Exercise objective. In the listing below, the lines starting with the line with "return self.ao[:]" and going on through the line with "change = output_deltas[k] * self.ah[j]" are to be reproduced exactly, and only those.
Extracted material: Begin
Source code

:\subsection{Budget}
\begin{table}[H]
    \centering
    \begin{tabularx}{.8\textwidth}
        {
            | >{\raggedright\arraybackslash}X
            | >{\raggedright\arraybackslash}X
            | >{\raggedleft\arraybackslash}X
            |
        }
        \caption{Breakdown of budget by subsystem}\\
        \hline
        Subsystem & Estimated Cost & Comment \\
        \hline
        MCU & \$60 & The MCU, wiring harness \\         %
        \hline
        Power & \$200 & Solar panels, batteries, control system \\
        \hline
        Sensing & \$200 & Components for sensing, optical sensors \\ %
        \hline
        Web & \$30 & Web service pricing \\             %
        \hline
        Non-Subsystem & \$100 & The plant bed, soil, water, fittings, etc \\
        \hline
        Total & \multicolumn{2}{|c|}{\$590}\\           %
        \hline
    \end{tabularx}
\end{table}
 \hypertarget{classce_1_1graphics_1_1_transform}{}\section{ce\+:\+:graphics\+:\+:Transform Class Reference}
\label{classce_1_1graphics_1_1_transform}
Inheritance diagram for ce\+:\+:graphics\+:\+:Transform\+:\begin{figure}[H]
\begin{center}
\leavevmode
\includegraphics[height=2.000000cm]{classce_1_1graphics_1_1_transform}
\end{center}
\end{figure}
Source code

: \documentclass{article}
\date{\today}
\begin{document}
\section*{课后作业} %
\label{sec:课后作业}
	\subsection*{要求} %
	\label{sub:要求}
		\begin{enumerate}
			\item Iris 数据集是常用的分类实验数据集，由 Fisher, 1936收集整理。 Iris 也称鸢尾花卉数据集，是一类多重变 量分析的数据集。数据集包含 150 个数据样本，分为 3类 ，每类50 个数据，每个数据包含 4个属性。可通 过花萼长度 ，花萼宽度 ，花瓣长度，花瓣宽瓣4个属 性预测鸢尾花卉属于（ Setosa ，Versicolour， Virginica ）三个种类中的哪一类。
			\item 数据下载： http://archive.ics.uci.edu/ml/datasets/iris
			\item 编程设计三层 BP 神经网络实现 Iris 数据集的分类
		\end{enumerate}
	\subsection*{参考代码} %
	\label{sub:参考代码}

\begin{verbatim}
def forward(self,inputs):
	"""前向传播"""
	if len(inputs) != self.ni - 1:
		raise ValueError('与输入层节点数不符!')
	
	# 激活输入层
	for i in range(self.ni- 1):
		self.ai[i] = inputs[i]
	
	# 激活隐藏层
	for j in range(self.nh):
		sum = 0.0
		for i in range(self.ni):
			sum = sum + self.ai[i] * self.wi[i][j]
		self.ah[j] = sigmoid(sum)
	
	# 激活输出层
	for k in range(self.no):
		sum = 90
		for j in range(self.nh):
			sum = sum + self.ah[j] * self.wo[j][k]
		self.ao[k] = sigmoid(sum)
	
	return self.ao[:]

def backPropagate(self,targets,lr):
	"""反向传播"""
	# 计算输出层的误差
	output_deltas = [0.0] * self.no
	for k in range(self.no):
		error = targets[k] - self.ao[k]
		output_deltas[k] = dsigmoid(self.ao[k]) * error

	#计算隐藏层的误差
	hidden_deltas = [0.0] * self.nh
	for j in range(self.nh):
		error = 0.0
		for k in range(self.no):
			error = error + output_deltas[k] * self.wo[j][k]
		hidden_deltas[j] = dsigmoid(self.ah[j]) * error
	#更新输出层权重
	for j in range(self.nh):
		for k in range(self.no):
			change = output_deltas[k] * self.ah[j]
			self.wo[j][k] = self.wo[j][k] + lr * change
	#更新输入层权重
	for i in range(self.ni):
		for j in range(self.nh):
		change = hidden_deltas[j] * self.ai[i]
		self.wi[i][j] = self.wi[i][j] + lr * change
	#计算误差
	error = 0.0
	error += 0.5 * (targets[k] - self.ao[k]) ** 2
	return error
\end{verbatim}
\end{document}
Extracted material: End
Task response.
	return self.ao[:]

def backPropagate(self,targets,lr):
	"""反向传播"""
	# 计算输出层的误差
	output_deltas = [0.0] * self.no
	for k in range(self.no):
		error = targets[k] - self.ao[k]
		output_deltas[k] = dsigmoid(self.ao[k]) * error

	#计算隐藏层的误差
	hidden_deltas = [0.0] * self.nh
	for j in range(self.nh):
		error = 0.0
		for k in range(self.no):
			error = error + output_deltas[k] * self.wo[j][k]
		hidden_deltas[j] = dsigmoid(self.ah[j]) * error
	#更新输出层权重
	for j in range(self.nh):
		for k in range(self.no):
			change = output_deltas[k] * self.ah[j]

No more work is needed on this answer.